One exchange between Rieux and a friend Tarrou, captures the startling reality of Camus’ life philosophy. Rieux explains,
“…since the order of the world is shaped by death, might not it be better for God if we refuse to believe in Him and struggle with all our might against death, without raising our eyes toward the heaven where He sits in silence.”
“Yes, but your victories will never be lasting; that’s all.”
Rieux’s face darkened.
Yes, I know that. But it’s no reason for giving up the struggle.”
“no reason, I agree. Only, I now can picture what this plague must mean for you.”

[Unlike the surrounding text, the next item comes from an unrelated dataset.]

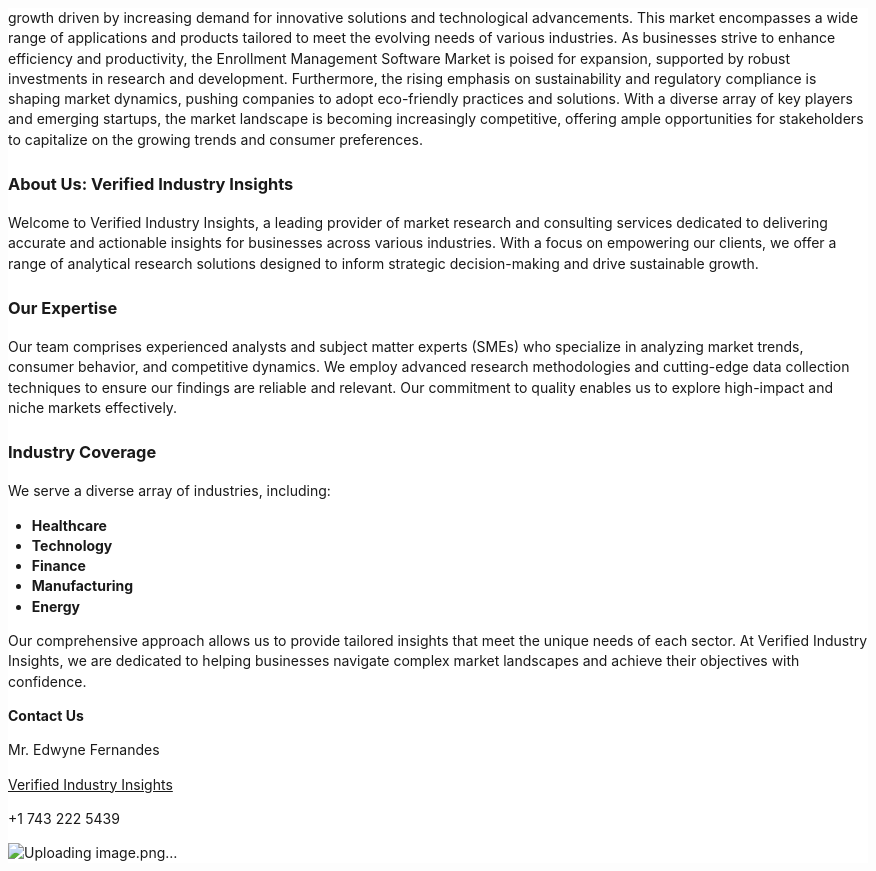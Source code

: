 growth driven by increasing demand for innovative solutions and technological advancements. This market encompasses a wide range of applications and products tailored to meet the evolving needs of various industries. As businesses strive to enhance efficiency and productivity, the Enrollment Management Software Market is poised for expansion, supported by robust investments in research and development. Furthermore, the rising emphasis on sustainability and regulatory compliance is shaping market dynamics, pushing companies to adopt eco-friendly practices and solutions. With a diverse array of key players and emerging startups, the market landscape is becoming increasingly competitive, offering ample opportunities for stakeholders to capitalize on the growing trends and consumer preferences.</p><h3>About Us: Verified Industry Insights</h3><p>Welcome to Verified Industry Insights, a leading provider of market research and consulting services dedicated to delivering accurate and actionable insights for businesses across various industries. With a focus on empowering our clients, we offer a range of analytical research solutions designed to inform strategic decision-making and drive sustainable growth.</p><h3>Our Expertise</h3><p>Our team comprises experienced analysts and subject matter experts (SMEs) who specialize in analyzing market trends, consumer behavior, and competitive dynamics. We employ advanced research methodologies and cutting-edge data collection techniques to ensure our findings are reliable and relevant. Our commitment to quality enables us to explore high-impact and niche markets effectively.</p><h3>Industry Coverage</h3><p>We serve a diverse array of industries, including:</p><ul><li><strong>Healthcare</strong></li><li><strong>Technology</strong></li><li><strong>Finance</strong></li><li><strong>Manufacturing</strong></li><li><strong>Energy</strong></li></ul><p>Our comprehensive approach allows us to provide tailored insights that meet the unique needs of each sector. At Verified Industry Insights, we are dedicated to helping businesses navigate complex market landscapes and achieve their objectives with confidence.</p><p><strong>Contact Us</strong></p><p>Mr. Edwyne Fernandes</p><p><a href="https://www.verifiedindustryinsights.com/">Verified Industry Insights</a></p><p>+1 743 222 5439</p>
![Uploading image.png…]()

“Yes, a never ending defeat.”
Camus’ honesty that a God-less world is a hopeless one could lead to despair, yet he chooses to embark boldly on a journey conceding that there is no destination. Camus’ existentialist option remains common among secular-oriented persons, for it affirms social responsibility without the demand for faith and obedience to God.
The Plague mulls over the inexplicability of the pestilence, or any natural disaster for that matter. How can the God of the Bible permit or ordain such things? Camus is familiar with traditional Christian answers to the problem of evil, and expresses those views in the figure of Father Panelou. Camus gives Panelou a fair hearing, which includes several sermons and dialogue with Reiux and his friends. One intense debate occurs over the death of a child who succumbs to the plague under Reiux’s care. For the doctor, a child’s death offers profound challenges to anyone defending the goodness and love of God.
Not coincidentally, a child’s death is also the subject of a similar debate over the existence of God in Dostoyevsky’s Brothers Karamazov. Panelou concedes that a choice is given to all under these trying circumstances: to hate God or to love Him. There is no middle ground. In another sermon, Panelou provides his own explanation for the death of a child, when he says,
The love of God is a hard love. It demands total self-surrender, disdain of our human personality. And yet it alone can reconcile us to suffering and the deaths of children, it alone can justify them, since we cannot understand them., and we can only make God’s will ours. This is the hard lesson I would share with you today. This is the faith, cruel in men’s eyes, and crucial in God’s, which we must ever strive to compass. We must aspire beyond ourselves to that high and fearful vision. And on that lofty plane all will fall into place, all discords be resolved, and truth flash forth from the dark of clouds of seeming injustice.
Camus does not dismiss the possibility that Panelou’s explanation is true, or the sincerity of his faith, but he resists the idea that the individual’s life exists for God’s sake. In a later chapter, he reveals to his friend that he “feels more fellowship with the defeated than with the saints. Heroism and sanctity don’t appeal to me, I imagine. What interests me is being a man.”
In A Secular Age, Catholic philosopher Charles Taylor observes that Camus’ concept of the absurd is flawed, for we find things absurd only when we expect meaning to be there. On Camus’ own terms, the death of a child should be a matter of indifference. The author cannot escape asking whether evils have some unforeseen purpose or why the world seems broken and incomplete. At the same time Camus cannot accept Panelou’s judgment that the divine will is inscrutable and a future restoration will satisfy our questions.
Camus’ humanism gives autonomy a preeminent place, and thus, pushes out faith. If the author cannot accept what Father Panelou clings to by faith, The Plague reminds us that the alternative path is almost unbearable. “There can be no peace without hope,” says Rieux. And at another juncture, “no one will ever be free so long as there are pestilences.”
The Plague pushes us to boundaries where we must choose, in Panelou’s words, to love God or to hate him. Only faith can “accept a hard love” and its demand that we first surrender all.